China could hike interest rates four times in the second and third quarters to address serious short-term inflation threats, reflected in a 7.1 pct rise in January consumer price index (CPI), Standard Chartered said.
In a note, Standard Chartered economist Stephen Green said the January inflation figure -- announced today by the National Bureau of Statistics -- was high, although it came in lower than his forecast of 7.5 pct.
'The economy faces a serious short-term inflationary threat, but we find ourselves in the minority on rates ... We think the central bank will have to move on rates before too long, despite US rates, and the slowing growth influence of the US, which will kick in later in the year,' Green said.
Food prices continue to drive China's CPI growth, but non-food prices are also trending up on higher fuel costs and stronger pressures from manufacturing, Green noted. Food prices were up 18.2 pct year-on-year in January, while non-food prices were up 1.5 pct.
Green noted that pork and beef prices continue to move higher, while the severe weather across much of China in recent weeks has hit crops hard, particularly rapeseed and vegetables.
Officially, 11.9 mln hectares of crops were hurt by the low temperatures, with 5.88 mln hectares severely impacted and 1.77 mln hectares completely destroyed, Green said.
The CPI figure follows yesterday's release of the producer price index, which was up 6.1 pct in January.

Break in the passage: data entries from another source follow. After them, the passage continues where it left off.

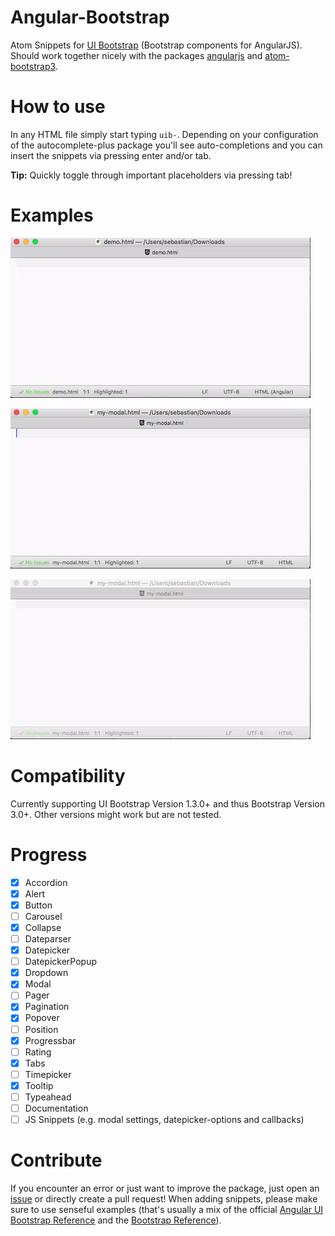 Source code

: # Angular-Bootstrap
Atom Snippets for [UI Bootstrap](https://angular-ui.github.io/bootstrap) (Bootstrap components for AngularJS). Should work together nicely with the packages [angularjs](https://atom.io/packages/angularjs) and [atom-bootstrap3](https://atom.io/packages/atom-bootstrap3).

# How to use

In any HTML file simply start typing `uib-`. Depending on your configuration of the autocomplete-plus package you'll see auto-completions and you can insert the snippets via pressing enter and/or tab.

**Tip:** Quickly toggle through important placeholders via pressing tab!

# Examples

![uib-btn snippets in action](https://raw.githubusercontent.com/herrherrmann/angular-bootstrap/master/screenshots/uib-btn-demo.gif)

![uib-accordion snippets in action](https://raw.githubusercontent.com/herrherrmann/angular-bootstrap/master/screenshots/uib-accordion-demo.gif)

![uib-modal snippets in action](https://raw.githubusercontent.com/herrherrmann/angular-bootstrap/master/screenshots/uib-modal-demo.gif)

# Compatibility

Currently supporting UI Bootstrap Version 1.3.0+ and thus Bootstrap Version 3.0+. Other versions might work but are not tested.

# Progress
- [x] Accordion
- [x] Alert
- [x] Button
- [ ] Carousel
- [x] Collapse
- [ ] Dateparser
- [x] Datepicker
- [ ] DatepickerPopup
- [x] Dropdown
- [x] Modal
- [ ] Pager
- [x] Pagination
- [x] Popover
- [ ] Position
- [x] Progressbar
- [ ] Rating
- [x] Tabs
- [ ] Timepicker
- [x] Tooltip
- [ ] Typeahead
- [ ] Documentation
- [ ] JS Snippets (e.g. modal settings, datepicker-options and callbacks)

# Contribute

If you encounter an error or just want to improve the package, just open an [issue](https://github.com/herrherrmann/angular-bootstrap/issues) or directly create a pull request! When adding snippets, please make sure to use senseful examples (that's usually a mix of the official [Angular UI Bootstrap Reference](https://angular-ui.github.io/bootstrap) and the [Bootstrap Reference](http://getbootstrap.com/)).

Green said China's central bank will also raise the reserve requirement ratio in light of the continued inflation threat.
'We look for four more (interest) rate hikes during the second and third quarter and of course more reserve requirement hikes; the next is imminent,' he said.
Green said that bank loan quotas will stifle money supply growth, but he warned of an influx of funds into the informal financial system if real deposit rates remain below zero. This would undermine loan controls, he said.